Problem details -> If "Life" shows up in a line of the material, return that line.

________________

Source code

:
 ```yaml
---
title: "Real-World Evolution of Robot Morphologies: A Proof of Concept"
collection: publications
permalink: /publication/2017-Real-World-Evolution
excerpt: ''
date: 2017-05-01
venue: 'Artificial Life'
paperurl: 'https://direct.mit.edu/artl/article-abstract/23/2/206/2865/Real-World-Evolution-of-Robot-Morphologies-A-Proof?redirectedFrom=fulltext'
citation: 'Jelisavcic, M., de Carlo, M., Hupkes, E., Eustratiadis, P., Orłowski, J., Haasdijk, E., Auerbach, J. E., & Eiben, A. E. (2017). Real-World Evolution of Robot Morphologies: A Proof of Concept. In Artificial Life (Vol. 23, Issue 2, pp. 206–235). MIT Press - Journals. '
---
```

________________

Solved problem ->
venue: 'Artificial Life'
citation: 'Jelisavcic, M., de Carlo, M., Hupkes, E., Eustratiadis, P., Orłowski, J., Haasdijk, E., Auerbach, J. E., & Eiben, A. E. (2017). Real-World Evolution of Robot Morphologies: A Proof of Concept. In Artificial Life (Vol. 23, Issue 2, pp. 206–235). MIT Press - Journals. '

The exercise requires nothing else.